Para Susana Fonseca, o que é necessário fazer exige ruturas. “Fazer um bocadinho mais do que aquilo que estamos a fazer não vai ser suficiente para alterar os indicadores negativos. As alterações climáticas já são o reflexo de tudo o resto, resultam da ação humana e a ação humana, de utilização de combustíveis fósseis e de emissão de gases com efeito estufa, decorre do nosso modelo de produção e consumo.” É necessário encontrar outro modelo. “Grande parte das pessoas gosta do modelo em que vive e queria ter mais, usar mais, viajar mais, e isso é totalmente insustentável”. Essa é uma mensagem, admite, extremamente difícil de passar, os lóbis são fortes. “Temos reciclagem há mais de 20 anos, os dados são miseráveis, continuamos a necessitar de uma enorme quantidade de material sempre a entrar em circulação, na economia, porque estamos constantemente a criar novas necessidades e a precisar de mais recursos.” E tudo esbarra nas soluções. “As soluções são um bocadinho mais do mesmo, que é fazer um bocadinho mais, tentar ter um bocadinho melhor reciclagem, tentar ser um bocadinho mais eficiente. Mas ninguém questiona os usos, ninguém questiona se, de facto, faz sentido continuarmos sempre a crescer e a ter cada vez mais. Se faz sentido, por exemplo, continuarmos com um modelo de produção de têxteis em que as pessoas compram cada vez mais peças de roupa e elas duram cada vez menos tempo.”

Ana, Marta, Joana, Eunice, Susana acreditam nas novas gerações. Ana Milhazes tem participado em manifestações pela ação climática, leva cinzeiros de bolso para distribuir, avisa que a coerência é importante, lembra que a esperança tem muitas formas, participar numa ação de limpeza, dar sugestões às marcas. Nas escolas, exigir mais disciplinas que falem destes temas, ver o tipo de comida que está nas máquinas, se está tudo embalado em plástico, se há espaços verdes, se é possível ter uma horta, não facilitar no desperdício alimentar. “O facto de os jovens estarem mais despertos para isto é muito importante.”

Marta Cerqueira, jornalista, criou uma plataforma dedicada à sustentabilidade com notícias, negócios, agenda
(Foto: Paulo Spranger/Global Imagens)

Para Ana Milhazes, a sociedade precisa de um abanão e de parar para pensar. “Este tempo de paragem é importante, mas muito difícil.

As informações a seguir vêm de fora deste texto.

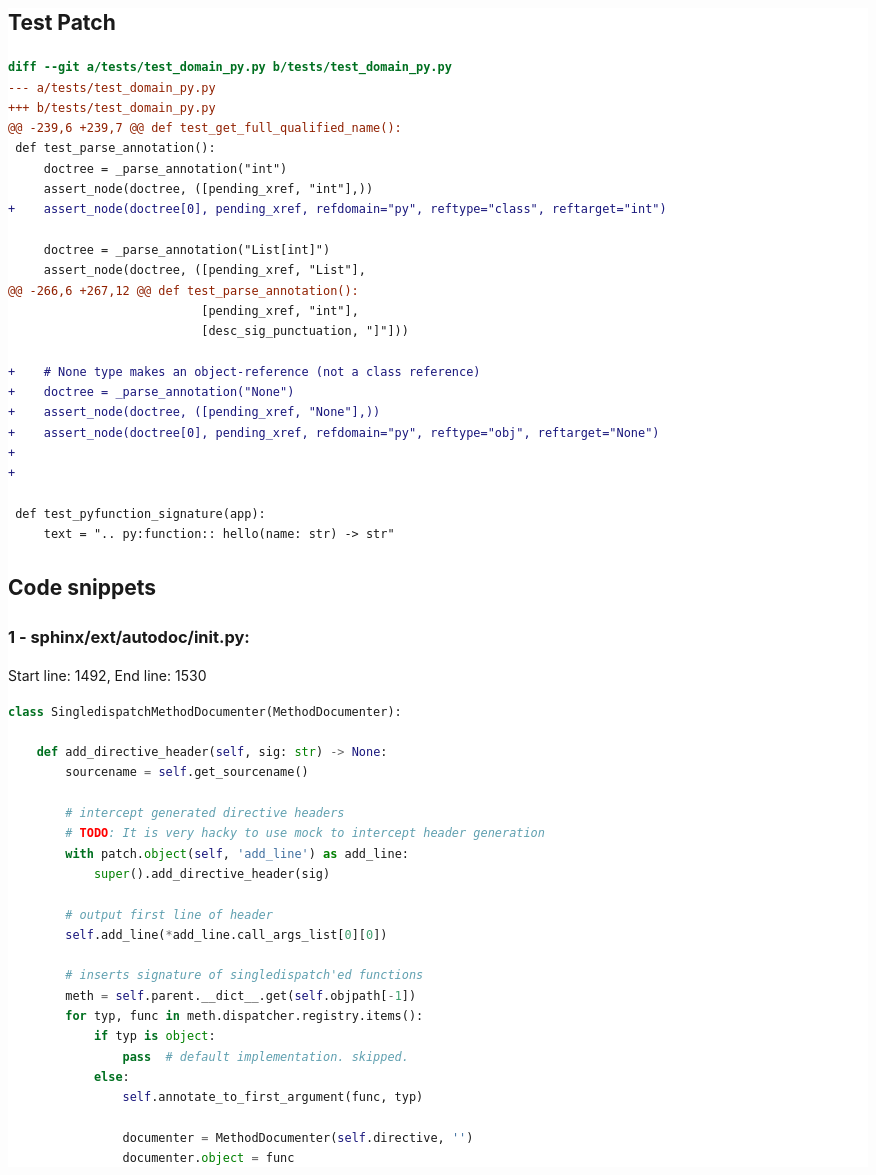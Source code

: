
 ```diff

```

## Test Patch

```diff
diff --git a/tests/test_domain_py.py b/tests/test_domain_py.py
--- a/tests/test_domain_py.py
+++ b/tests/test_domain_py.py
@@ -239,6 +239,7 @@ def test_get_full_qualified_name():
 def test_parse_annotation():
     doctree = _parse_annotation("int")
     assert_node(doctree, ([pending_xref, "int"],))
+    assert_node(doctree[0], pending_xref, refdomain="py", reftype="class", reftarget="int")
 
     doctree = _parse_annotation("List[int]")
     assert_node(doctree, ([pending_xref, "List"],
@@ -266,6 +267,12 @@ def test_parse_annotation():
                           [pending_xref, "int"],
                           [desc_sig_punctuation, "]"]))
 
+    # None type makes an object-reference (not a class reference)
+    doctree = _parse_annotation("None")
+    assert_node(doctree, ([pending_xref, "None"],))
+    assert_node(doctree[0], pending_xref, refdomain="py", reftype="obj", reftarget="None")
+
+
 
 def test_pyfunction_signature(app):
     text = ".. py:function:: hello(name: str) -> str"

```


## Code snippets

### 1 - sphinx/ext/autodoc/__init__.py:

Start line: 1492, End line: 1530

```python
class SingledispatchMethodDocumenter(MethodDocumenter):

    def add_directive_header(self, sig: str) -> None:
        sourcename = self.get_sourcename()

        # intercept generated directive headers
        # TODO: It is very hacky to use mock to intercept header generation
        with patch.object(self, 'add_line') as add_line:
            super().add_directive_header(sig)

        # output first line of header
        self.add_line(*add_line.call_args_list[0][0])

        # inserts signature of singledispatch'ed functions
        meth = self.parent.__dict__.get(self.objpath[-1])
        for typ, func in meth.dispatcher.registry.items():
            if typ is object:
                pass  # default implementation. skipped.
            else:
                self.annotate_to_first_argument(func, typ)

                documenter = MethodDocumenter(self.directive, '')
                documenter.object = func
```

Quando queremos parar parece que estamos em contracorrente, tudo nos diz que temos de andar mais rápido, tudo nos diz que temos de usar o descartável. Não podemos fazer tudo, mas podemos tentar sempre fazer o melhor possível.”

Para Susana Fonseca, o ativismo dos jovens é fundamental e é necessário que seja consequente. “A voz dos jovens obriga a uma maior consciência de que, de facto, as decisões têm implicações.” Marta Cerqueira sente que está a apanhar o comboio a meio, os mais novos crescem num outro cenário. “Vejo adolescentes com um poder reivindicativo muito forte, muito ligado com esta área da sustentabilidade e fico supercontente. Tenho imensa fé nesta geração de adolescentes e ainda mais na geração do meu filho que tem dois anos e vai crescer.”

Eunice Maia lembra-se de estar numa aula a falar da primeira greve que Greta fez em frente ao parlamento sueco, lembra também que há jovens portugueses que estão a processar o Estado na sequência dos incêndios de 2017, a levar o assunto ao Tribunal Europeu dos Direitos Humanos. Por isso, em seu entender, é fundamental o legado que vai ser deixado às novas gerações. A obrigação de todos de deixar o Planeta um pouco melhor.